Without too much fanfare, and with a still-leaking roof and the occasional uninvited mouse, Carol Brewer's hard-won permanent home for the Dallas Street Art Project opened last Saturday in a rehabbed machine shop at 1325 North Peak St. in Old East Dallas. Brewer's friends and colleagues, homeless advocates, and "outsider art" collectors gathered October 23 to open the space formally in hopes of promoting art sales and raising money to keep the building leased and the program operating. Brewer has championed the nonprofit corporation whose mission since 1995 has been to inspire homeless people to turn innate creativity into opportunities for more stable lives.

"The artists did the work," Brewer says of the converted shop. "They hung the Sheetrock, painted the floor, did the plumbing." The project's new digs have a storefront with large windows, an open gallery space, and studios in the back. "It's a miracle this thing got off the ground," she says of the project, which began when she met Roosevelt "Stickman" Wilkerson and started organizing a ragtag band of homeless outsider artists in a McDonald's parking lot throughout 1996. Wilkerson's carved tree branches are on view, as are the works of other homeless artists.
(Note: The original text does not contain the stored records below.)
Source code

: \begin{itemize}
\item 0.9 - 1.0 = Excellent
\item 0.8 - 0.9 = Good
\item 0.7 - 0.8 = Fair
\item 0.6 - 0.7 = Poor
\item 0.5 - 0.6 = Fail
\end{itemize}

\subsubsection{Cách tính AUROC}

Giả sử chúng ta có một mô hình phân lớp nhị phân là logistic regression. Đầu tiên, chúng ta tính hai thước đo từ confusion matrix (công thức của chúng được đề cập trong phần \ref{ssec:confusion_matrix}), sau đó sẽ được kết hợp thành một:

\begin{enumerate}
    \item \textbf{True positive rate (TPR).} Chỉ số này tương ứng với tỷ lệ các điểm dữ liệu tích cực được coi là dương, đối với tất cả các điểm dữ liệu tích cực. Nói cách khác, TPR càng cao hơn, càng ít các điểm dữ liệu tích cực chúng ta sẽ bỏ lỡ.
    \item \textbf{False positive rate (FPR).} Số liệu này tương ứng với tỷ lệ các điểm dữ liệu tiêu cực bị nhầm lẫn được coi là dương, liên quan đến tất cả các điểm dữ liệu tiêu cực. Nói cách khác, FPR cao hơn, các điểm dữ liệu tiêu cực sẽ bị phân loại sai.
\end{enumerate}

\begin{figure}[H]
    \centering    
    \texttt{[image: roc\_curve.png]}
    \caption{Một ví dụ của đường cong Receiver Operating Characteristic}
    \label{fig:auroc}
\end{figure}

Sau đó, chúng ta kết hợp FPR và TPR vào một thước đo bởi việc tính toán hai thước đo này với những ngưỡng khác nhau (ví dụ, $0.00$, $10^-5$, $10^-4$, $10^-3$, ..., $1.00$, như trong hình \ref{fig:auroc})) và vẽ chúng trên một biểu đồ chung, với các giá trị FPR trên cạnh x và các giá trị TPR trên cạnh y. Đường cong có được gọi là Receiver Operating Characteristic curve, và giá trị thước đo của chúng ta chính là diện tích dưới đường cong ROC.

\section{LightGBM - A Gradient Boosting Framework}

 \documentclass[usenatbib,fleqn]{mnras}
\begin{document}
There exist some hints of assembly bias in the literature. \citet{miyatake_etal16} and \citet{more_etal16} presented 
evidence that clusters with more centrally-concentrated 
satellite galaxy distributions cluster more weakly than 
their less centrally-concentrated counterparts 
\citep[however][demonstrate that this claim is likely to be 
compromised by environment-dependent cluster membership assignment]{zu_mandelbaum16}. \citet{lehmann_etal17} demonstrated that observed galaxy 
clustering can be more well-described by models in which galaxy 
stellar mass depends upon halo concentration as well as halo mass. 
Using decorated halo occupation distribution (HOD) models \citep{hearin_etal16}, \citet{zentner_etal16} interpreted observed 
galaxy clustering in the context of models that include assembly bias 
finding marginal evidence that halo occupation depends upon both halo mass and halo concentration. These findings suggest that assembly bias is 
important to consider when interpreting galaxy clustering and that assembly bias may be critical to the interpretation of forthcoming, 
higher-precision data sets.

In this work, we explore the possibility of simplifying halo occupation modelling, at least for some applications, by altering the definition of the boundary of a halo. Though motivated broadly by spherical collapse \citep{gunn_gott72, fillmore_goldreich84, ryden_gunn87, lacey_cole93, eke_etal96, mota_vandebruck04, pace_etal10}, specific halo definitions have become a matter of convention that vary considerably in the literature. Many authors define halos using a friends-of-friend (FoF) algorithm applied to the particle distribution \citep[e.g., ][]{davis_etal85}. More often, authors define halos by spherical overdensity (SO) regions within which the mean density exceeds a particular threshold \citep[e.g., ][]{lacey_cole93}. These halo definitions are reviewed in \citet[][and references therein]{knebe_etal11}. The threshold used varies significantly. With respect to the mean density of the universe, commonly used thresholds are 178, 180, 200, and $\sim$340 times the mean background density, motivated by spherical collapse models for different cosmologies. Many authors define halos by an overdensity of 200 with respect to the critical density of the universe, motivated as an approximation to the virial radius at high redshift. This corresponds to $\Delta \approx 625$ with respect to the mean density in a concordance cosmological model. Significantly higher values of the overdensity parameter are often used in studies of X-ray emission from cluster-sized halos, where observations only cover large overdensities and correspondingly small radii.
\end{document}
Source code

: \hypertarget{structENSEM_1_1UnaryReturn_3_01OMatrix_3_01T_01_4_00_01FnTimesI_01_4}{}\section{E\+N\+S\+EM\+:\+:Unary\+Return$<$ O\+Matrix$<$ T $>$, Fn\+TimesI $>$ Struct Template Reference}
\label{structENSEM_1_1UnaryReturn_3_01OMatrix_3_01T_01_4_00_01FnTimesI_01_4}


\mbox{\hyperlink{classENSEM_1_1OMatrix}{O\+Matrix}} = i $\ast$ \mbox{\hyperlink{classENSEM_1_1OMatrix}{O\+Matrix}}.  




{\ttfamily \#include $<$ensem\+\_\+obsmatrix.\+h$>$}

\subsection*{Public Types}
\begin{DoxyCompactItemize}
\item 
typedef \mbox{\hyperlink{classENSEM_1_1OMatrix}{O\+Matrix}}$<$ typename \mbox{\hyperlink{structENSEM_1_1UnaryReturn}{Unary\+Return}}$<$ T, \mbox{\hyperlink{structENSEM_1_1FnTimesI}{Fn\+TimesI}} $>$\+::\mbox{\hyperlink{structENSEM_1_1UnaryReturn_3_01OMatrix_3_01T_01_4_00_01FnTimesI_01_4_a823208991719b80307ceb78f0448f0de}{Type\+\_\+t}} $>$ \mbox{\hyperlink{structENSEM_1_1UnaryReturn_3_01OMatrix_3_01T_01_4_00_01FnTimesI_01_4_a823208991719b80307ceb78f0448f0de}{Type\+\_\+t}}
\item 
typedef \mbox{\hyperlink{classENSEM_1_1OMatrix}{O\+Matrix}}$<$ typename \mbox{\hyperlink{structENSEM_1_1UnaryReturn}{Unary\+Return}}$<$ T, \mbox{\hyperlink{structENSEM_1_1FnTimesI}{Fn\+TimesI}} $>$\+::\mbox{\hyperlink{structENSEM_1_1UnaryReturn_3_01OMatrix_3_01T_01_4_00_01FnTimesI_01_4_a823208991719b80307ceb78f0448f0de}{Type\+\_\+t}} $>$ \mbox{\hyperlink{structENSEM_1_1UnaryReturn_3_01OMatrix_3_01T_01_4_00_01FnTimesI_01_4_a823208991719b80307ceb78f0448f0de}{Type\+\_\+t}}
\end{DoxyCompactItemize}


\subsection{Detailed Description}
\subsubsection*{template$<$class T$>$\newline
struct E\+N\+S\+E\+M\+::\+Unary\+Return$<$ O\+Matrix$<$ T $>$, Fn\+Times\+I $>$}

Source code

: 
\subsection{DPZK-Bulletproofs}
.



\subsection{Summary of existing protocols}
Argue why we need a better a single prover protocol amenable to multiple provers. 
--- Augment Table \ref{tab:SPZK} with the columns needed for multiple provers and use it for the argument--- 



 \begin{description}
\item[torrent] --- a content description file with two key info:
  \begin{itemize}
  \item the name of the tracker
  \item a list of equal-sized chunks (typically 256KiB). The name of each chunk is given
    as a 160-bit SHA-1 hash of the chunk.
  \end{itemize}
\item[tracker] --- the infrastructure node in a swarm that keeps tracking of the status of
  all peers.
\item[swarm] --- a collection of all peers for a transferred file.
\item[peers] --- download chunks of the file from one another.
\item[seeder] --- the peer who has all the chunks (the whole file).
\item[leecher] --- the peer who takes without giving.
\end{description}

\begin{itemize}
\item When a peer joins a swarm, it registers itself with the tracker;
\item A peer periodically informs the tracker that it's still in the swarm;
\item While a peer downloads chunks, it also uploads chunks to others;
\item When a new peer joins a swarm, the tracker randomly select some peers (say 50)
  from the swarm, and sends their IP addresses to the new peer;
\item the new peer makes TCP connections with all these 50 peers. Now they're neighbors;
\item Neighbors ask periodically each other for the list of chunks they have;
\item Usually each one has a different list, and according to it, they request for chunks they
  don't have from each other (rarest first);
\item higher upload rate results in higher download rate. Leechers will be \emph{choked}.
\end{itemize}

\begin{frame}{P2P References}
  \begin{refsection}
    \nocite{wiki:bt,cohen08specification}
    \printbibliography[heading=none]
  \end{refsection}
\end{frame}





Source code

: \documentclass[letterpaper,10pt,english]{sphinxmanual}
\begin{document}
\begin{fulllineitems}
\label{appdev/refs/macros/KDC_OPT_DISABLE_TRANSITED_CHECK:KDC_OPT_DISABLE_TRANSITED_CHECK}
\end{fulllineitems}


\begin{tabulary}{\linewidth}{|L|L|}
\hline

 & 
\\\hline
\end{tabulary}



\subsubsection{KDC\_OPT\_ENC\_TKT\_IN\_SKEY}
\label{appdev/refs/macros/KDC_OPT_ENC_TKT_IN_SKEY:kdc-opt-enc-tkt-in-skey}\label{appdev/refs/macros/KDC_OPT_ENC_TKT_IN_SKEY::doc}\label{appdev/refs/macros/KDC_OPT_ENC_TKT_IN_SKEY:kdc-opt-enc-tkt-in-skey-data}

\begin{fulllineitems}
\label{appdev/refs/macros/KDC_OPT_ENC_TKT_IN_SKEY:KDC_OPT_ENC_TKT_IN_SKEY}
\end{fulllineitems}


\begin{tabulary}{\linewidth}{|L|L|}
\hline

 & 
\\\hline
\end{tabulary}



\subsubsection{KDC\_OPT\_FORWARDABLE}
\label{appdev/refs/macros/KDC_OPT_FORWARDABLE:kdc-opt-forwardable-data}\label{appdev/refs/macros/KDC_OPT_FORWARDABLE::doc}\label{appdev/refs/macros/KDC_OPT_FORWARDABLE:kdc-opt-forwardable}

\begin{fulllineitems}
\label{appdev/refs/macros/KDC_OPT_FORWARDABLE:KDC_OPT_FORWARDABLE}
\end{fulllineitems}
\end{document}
Gallery director Nick Fetterick, interior designer-furnishings director for Uncle Julio's restaurants, is a dedicated collector of self-taught art and hooked up with Brewer after he saw her first outsider display at the Dallas Public Library. "People assume that the only dream a homeless person has is to find a home," he says. "That's important, but these people dream of being artists as well." Fetterick says most of the works sell in the $20-$200 range. Wilkerson is one of Brewer's first success stories. "Stickman" sold enough carvings last year to move off the streets. "We won't fall into the trap of making this a residential program," Brewer says. "It's just a safe, visible, indoor meeting place to enrich the lives of people on the fringe of society in Dallas."


Going south

South Texas artists caught the attention of Terrie Sultan, the curator of contemporary art at Washington, D.C.'s Corcoran Museum who was juror for the McKinney Avenue Contemporary's "A Fresh Look at Texas Art." Of the 42 artists selected from 1,295 entries for the MAC's exhibition, 14 are from Austin, San Antonio, and Houston. Locals are well represented too, but few are established or well known around here. Sultan will explain her choices at the exhibition's opening reception on November 6.